**MATERIAL FOR THIS EXERCISE:**
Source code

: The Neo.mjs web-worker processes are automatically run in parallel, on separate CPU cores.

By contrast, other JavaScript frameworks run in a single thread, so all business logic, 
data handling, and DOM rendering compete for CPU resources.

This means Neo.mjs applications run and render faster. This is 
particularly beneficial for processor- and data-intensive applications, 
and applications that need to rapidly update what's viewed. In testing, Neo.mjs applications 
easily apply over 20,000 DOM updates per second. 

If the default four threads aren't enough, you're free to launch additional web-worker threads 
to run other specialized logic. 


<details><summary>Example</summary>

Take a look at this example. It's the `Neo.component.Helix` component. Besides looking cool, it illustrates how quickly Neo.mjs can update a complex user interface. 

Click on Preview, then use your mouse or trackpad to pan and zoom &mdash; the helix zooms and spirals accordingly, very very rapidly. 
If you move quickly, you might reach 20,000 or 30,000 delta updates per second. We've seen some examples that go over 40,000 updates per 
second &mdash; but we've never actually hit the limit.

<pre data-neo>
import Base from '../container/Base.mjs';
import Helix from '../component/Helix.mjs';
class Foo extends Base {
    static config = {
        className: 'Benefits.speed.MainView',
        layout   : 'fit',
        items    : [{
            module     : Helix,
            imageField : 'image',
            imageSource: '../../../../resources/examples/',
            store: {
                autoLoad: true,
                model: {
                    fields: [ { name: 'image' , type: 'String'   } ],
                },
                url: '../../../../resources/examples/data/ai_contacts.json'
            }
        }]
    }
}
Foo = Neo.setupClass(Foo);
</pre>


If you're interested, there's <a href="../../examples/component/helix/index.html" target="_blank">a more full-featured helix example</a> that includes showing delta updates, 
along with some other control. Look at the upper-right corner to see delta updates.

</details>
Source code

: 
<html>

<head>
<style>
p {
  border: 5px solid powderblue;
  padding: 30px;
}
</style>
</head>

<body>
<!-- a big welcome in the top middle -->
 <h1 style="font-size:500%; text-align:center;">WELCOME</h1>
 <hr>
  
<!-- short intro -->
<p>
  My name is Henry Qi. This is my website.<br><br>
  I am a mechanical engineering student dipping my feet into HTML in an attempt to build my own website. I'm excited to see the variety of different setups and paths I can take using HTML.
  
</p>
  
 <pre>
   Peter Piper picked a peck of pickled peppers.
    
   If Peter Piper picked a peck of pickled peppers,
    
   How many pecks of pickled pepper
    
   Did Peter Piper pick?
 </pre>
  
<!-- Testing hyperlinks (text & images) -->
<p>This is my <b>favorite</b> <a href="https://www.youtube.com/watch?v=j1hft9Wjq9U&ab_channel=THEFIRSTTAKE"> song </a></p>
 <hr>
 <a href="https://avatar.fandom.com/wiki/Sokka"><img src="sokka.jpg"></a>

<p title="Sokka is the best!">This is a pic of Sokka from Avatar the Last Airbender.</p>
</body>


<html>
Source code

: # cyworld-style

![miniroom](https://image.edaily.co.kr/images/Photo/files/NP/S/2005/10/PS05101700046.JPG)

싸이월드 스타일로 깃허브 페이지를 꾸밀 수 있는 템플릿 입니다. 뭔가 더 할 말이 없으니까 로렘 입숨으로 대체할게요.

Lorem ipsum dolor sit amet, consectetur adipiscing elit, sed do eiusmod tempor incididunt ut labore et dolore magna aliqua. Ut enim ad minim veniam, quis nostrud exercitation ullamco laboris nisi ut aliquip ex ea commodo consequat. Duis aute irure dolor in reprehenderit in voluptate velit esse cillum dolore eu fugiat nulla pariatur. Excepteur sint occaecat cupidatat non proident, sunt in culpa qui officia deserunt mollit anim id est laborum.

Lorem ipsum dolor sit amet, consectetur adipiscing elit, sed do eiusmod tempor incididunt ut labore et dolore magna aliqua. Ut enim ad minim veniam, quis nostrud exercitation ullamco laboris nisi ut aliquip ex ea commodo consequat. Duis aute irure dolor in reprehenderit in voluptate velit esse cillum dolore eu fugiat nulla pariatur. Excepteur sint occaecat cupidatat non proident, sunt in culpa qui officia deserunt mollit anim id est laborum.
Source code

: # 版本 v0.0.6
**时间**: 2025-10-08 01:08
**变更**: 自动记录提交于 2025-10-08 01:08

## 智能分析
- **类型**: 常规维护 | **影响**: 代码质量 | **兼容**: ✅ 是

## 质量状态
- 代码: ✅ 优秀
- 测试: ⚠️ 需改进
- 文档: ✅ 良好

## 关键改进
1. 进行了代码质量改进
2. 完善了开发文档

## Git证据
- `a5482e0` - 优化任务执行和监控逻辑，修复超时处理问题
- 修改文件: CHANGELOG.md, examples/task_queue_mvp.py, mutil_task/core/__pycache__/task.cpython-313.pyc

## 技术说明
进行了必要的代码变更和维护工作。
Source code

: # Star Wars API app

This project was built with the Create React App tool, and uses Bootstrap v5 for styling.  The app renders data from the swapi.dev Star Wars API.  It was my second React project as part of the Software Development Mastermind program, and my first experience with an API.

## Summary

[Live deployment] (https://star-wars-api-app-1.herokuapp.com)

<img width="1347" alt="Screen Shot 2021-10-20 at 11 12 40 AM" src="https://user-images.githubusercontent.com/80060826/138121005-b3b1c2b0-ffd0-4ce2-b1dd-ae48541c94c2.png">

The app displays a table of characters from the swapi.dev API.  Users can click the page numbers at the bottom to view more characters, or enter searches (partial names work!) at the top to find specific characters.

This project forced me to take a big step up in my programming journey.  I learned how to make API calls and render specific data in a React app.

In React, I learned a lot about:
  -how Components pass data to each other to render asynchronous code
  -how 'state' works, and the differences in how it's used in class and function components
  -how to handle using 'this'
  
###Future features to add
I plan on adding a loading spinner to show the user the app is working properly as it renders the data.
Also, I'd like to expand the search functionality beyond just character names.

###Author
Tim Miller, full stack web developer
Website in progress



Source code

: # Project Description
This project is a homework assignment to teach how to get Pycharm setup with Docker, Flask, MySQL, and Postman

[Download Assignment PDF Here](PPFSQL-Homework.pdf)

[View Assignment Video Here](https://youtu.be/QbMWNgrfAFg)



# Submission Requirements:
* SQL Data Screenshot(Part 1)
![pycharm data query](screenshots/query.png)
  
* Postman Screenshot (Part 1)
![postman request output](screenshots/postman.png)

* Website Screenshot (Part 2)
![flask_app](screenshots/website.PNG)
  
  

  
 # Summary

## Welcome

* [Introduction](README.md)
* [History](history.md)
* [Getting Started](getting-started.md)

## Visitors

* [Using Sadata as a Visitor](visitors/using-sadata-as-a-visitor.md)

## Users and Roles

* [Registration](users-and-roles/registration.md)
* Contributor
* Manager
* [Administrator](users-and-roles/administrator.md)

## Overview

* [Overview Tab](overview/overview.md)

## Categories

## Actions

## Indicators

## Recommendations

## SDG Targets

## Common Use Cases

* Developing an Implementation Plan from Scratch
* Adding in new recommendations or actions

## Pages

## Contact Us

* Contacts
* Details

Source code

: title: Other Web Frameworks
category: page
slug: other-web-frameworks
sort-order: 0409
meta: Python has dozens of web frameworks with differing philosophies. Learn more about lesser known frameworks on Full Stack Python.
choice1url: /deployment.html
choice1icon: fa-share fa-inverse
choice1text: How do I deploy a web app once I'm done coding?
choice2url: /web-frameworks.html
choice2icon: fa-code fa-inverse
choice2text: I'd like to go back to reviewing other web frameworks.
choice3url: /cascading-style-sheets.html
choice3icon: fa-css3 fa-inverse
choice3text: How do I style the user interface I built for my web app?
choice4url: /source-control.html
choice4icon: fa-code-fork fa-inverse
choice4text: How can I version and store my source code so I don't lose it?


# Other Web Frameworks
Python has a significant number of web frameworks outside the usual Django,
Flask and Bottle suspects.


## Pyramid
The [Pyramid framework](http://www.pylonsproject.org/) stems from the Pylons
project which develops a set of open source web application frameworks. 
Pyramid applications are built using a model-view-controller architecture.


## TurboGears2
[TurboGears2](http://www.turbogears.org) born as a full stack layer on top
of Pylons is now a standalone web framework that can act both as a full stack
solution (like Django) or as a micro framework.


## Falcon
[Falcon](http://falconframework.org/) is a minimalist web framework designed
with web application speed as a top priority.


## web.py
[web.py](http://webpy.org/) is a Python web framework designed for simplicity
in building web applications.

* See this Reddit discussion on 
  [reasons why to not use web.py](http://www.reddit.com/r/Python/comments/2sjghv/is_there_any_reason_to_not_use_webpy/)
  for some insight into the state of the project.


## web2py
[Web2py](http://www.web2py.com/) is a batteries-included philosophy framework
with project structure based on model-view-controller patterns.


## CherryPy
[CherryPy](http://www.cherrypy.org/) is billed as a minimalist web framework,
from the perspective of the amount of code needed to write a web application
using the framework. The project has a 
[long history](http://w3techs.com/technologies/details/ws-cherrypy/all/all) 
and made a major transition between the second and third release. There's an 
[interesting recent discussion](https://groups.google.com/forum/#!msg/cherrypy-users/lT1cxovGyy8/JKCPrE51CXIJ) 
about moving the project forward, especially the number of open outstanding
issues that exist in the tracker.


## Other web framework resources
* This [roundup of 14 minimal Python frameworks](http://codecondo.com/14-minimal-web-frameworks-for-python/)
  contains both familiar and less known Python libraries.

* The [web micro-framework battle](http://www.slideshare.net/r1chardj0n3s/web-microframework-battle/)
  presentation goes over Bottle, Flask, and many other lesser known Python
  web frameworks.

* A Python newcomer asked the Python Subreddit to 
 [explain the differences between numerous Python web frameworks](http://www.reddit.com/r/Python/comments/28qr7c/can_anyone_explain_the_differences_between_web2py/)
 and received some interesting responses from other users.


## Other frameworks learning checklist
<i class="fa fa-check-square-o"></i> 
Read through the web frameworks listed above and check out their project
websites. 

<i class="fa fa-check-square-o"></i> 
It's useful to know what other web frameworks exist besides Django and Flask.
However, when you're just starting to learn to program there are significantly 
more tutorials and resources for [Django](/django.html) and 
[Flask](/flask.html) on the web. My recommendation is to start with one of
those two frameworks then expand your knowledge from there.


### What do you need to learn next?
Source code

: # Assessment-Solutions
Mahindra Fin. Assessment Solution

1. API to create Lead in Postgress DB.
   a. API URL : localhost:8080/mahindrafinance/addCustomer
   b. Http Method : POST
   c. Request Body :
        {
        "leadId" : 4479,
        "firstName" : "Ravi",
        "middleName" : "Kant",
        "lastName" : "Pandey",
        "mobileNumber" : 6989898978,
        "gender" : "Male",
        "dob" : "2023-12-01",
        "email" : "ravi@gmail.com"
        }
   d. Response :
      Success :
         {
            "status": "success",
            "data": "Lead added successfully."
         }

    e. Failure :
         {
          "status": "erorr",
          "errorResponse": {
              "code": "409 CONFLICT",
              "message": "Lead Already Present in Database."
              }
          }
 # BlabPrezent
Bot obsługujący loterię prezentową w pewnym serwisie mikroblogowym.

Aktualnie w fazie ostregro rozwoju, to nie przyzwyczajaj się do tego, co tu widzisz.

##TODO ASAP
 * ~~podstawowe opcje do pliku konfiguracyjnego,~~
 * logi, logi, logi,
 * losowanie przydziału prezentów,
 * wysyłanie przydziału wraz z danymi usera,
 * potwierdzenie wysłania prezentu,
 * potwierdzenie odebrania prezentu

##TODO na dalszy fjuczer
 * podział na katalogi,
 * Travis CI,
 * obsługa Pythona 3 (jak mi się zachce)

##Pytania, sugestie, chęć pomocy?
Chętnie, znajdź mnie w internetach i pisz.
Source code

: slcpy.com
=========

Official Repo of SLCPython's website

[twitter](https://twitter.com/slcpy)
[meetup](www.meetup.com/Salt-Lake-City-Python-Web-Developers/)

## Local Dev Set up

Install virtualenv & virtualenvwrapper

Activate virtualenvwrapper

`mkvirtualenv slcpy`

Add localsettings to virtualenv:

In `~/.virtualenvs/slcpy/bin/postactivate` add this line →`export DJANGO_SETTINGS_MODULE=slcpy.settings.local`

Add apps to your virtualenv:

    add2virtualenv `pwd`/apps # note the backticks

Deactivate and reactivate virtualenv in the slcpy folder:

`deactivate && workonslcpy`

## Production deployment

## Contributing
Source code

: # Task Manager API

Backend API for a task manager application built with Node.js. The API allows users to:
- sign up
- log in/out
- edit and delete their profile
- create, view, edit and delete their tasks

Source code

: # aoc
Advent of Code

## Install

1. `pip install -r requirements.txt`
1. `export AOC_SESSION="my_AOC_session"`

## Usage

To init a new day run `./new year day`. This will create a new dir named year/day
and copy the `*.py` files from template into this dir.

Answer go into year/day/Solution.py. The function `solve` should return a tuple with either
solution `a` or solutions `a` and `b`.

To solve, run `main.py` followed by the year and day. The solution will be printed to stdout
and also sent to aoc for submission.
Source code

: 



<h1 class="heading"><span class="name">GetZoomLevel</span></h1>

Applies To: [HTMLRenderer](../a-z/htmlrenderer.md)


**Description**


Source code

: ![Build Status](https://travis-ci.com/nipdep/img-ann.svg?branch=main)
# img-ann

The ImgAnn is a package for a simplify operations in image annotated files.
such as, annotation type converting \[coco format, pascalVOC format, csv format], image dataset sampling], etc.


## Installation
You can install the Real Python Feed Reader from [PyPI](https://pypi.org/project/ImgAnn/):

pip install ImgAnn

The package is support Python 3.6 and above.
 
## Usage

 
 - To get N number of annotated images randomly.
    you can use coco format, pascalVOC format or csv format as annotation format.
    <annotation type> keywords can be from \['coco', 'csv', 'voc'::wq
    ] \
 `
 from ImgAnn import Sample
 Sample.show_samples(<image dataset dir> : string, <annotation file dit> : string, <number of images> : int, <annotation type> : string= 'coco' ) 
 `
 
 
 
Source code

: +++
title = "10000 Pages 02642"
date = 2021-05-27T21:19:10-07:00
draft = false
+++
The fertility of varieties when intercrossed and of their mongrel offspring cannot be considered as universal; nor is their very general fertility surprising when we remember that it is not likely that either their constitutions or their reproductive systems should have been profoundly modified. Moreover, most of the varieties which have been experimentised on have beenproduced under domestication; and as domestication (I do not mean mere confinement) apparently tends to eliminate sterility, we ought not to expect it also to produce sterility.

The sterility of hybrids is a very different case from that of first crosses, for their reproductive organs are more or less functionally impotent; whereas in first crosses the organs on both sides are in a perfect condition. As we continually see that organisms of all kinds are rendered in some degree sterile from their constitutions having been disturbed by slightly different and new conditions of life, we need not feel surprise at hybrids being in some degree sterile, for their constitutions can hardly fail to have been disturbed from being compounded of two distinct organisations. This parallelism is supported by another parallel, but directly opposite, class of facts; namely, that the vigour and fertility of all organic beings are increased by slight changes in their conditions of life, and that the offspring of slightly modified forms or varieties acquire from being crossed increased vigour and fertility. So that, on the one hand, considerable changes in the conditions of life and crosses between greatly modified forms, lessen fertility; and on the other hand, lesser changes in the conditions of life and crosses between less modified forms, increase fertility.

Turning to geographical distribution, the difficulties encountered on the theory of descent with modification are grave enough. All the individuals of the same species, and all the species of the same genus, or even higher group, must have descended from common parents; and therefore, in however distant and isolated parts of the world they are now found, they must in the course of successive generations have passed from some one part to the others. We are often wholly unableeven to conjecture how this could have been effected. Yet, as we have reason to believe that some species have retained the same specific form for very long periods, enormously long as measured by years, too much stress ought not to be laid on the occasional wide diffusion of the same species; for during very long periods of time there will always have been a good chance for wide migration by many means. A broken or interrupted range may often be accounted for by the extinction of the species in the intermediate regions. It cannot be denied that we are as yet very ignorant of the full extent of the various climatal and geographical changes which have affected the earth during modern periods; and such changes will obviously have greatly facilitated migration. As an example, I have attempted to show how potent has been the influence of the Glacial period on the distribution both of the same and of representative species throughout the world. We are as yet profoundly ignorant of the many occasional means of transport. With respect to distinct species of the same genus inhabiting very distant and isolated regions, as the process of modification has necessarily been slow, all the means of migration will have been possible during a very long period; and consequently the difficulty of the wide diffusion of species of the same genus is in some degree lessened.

**WORK ITEM:** For each line in the entries that contains the string "Pyramid", make a copy.

**SOLVED PROBLEM:**
## Pyramid
The [Pyramid framework](http://www.pylonsproject.org/) stems from the Pylons
Pyramid applications are built using a model-view-controller architecture.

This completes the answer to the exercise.